The effect of lockdown
Since coming out of lockdown, the charity has received a 50 per cent rise in referrals. Prior to March, it was working with just over 200 children; this has now increased to 300. And the expectation is that this figure will increase still further.
Lockdown has enabled FSNB to think carefully about the way it delivers treatments and to consider new ways of working. It has been looking at ways to adapt its service to ensure that it can continue to support children and their families who have been victims of sexual abuse.
Due to the nature and sensitivity of the service it offers, FSNB is unable to provide any pictures of the children it works with or their families. However, it does have a large collection of children’s work, which is used at events to demonstrate some of the difficulties the children experience and how their treatment has enabled them to move forwards with their lives.
Making a real difference to children’s’ lives
As an example, here’s a letter that was written by a child who suffered abuse.

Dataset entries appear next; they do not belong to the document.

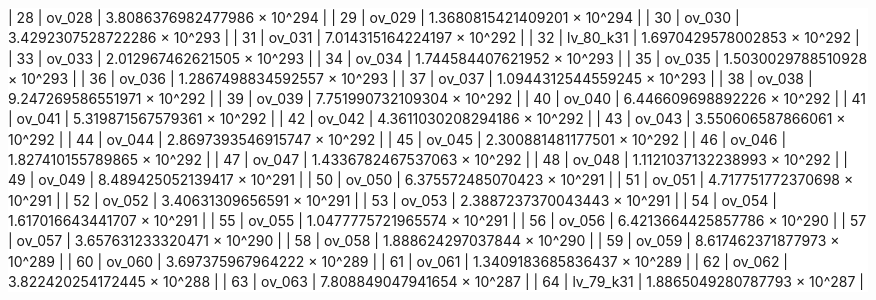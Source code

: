 | 28 | ov_028 | 3.8086376982477986 × 10^294 |
| 29 | ov_029 | 1.3680815421409201 × 10^294 |
| 30 | ov_030 | 3.4292307528722286 × 10^293 |
| 31 | ov_031 | 7.014315164224197 × 10^292 |
| 32 | lv_80_k31 | 1.6970429578002853 × 10^292 |
| 33 | ov_033 | 2.012967462621505 × 10^293 |
| 34 | ov_034 | 1.744584407621952 × 10^293 |
| 35 | ov_035 | 1.5030029788510928 × 10^293 |
| 36 | ov_036 | 1.2867498834592557 × 10^293 |
| 37 | ov_037 | 1.0944312544559245 × 10^293 |
| 38 | ov_038 | 9.247269586551971 × 10^292 |
| 39 | ov_039 | 7.751990732109304 × 10^292 |
| 40 | ov_040 | 6.446609698892226 × 10^292 |
| 41 | ov_041 | 5.319871567579361 × 10^292 |
| 42 | ov_042 | 4.3611030208294186 × 10^292 |
| 43 | ov_043 | 3.550606587866061 × 10^292 |
| 44 | ov_044 | 2.8697393546915747 × 10^292 |
| 45 | ov_045 | 2.300881481177501 × 10^292 |
| 46 | ov_046 | 1.827410155789865 × 10^292 |
| 47 | ov_047 | 1.4336782467537063 × 10^292 |
| 48 | ov_048 | 1.1121037132238993 × 10^292 |
| 49 | ov_049 | 8.489425052139417 × 10^291 |
| 50 | ov_050 | 6.375572485070423 × 10^291 |
| 51 | ov_051 | 4.717751772370698 × 10^291 |
| 52 | ov_052 | 3.40631309656591 × 10^291 |
| 53 | ov_053 | 2.3887237370043443 × 10^291 |
| 54 | ov_054 | 1.617016643441707 × 10^291 |
| 55 | ov_055 | 1.0477775721965574 × 10^291 |
| 56 | ov_056 | 6.4213664425857786 × 10^290 |
| 57 | ov_057 | 3.657631233320471 × 10^290 |
| 58 | ov_058 | 1.888624297037844 × 10^290 |
| 59 | ov_059 | 8.617462371877973 × 10^289 |
| 60 | ov_060 | 3.697375967964222 × 10^289 |
| 61 | ov_061 | 1.3409183685836437 × 10^289 |
| 62 | ov_062 | 3.822420254172445 × 10^288 |
| 63 | ov_063 | 7.808849047941654 × 10^287 |
| 64 | lv_79_k31 | 1.8865049280787793 × 10^287 |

“There are a lot of things I want to say to you. After you abused me, I felt lost. Every day I would wake up feeling numb. I wanted to be alone, but I needed to be alone with someone to make me feel safe. I don’t think I will ever feel safe again. You said if I told anyone you would hurt all the family. Who is going to believe me? Trapped, trapped at home with you made me want to die. After you began to abuse me, I felt scared and afraid, why were you doing this to me. You hurt me. You then told me that if I stopped, you would do it to my little brother. I let you do it and you still did it to him. You are my dad. I looked up to you. You were my everything. I should have been able to trust you. Dads are meant to look after their children. When I think of what you did to me, I feel ashamed, what did I do for you to do this to me? I feel betrayed and cold inside. I get the feeling of anger rise up in my body to make you pay for what you did to me. I feel like a broken mirror, and I don’t know how to put the pieces back together again. I thought about my mum and family and all the people I loved. That if I ended my life my brother would be on his own.
I was so scared. I could not sleep When the police took you away. I wanted to scream and jump but I just feel numb and never want to see you again.”
It’s a sobering thought that 1 in 20 children are sexually abused before the age of 18 and 90 per cent of children Fresh Start new beginnings have worked with know their abuser.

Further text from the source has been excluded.